坂本鉄男 イタリア便り 教育予算削減の影響

 修学旅行が学校生活の楽しい思い出の一つとなるのは洋の東西同じである。

 ところが、イタリアでは緊縮予算が組まれた影響で、文部省予算が80億ユーロ(約9400億円)削減されたため、修学旅行を引率する教師の日当12ユーロが支払えなくなってしまった。

 ただでさえ、目を離せない年頃の生徒を引率するのは神経を消耗する。それにもかかわらず、わずかな手当も受け取れないとなれば、教師たちが憤慨するのも無理はない。結果、多くの学校で教師の引率拒否にあい、今年度に全国の学校で計画されていた修学旅行の3分の1が中止される羽目に陥ってしまった。

 もちろん、最大の被害者は生徒たちだが、別の大きな被害者は旅行代理業やホテル業者、土産販売店など観光業に携わる人たちである。

 昨年度、修学旅行関連の売り上げは、不景気の影響を受け前年度比9%減だったものの、総額3億4千万ユーロに達した。

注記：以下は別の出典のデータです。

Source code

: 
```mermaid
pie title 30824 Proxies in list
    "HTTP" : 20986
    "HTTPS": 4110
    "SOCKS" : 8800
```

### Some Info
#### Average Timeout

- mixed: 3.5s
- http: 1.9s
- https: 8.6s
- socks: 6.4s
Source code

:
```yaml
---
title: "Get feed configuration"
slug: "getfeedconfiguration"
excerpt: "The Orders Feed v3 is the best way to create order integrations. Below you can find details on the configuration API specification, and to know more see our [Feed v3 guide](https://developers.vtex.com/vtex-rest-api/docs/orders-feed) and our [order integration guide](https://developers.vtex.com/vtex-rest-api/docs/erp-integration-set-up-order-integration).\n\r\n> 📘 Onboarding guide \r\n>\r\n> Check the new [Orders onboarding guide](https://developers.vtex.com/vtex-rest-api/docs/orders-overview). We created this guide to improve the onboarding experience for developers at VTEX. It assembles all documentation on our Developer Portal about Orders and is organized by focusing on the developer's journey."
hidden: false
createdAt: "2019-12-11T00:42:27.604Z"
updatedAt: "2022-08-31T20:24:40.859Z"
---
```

イタリアでは、日程の長短や距離により違いはあるが、1人当たりの平均旅費は175ユーロ、お土産などに1人130ユーロの金額を充てるという。

 そればかりではない。旅行に際し、新しいカメラや携帯電話などを買い替えてやる親も多い。教育予算削減は思わぬ先にも悪影響を及ぼしているのである。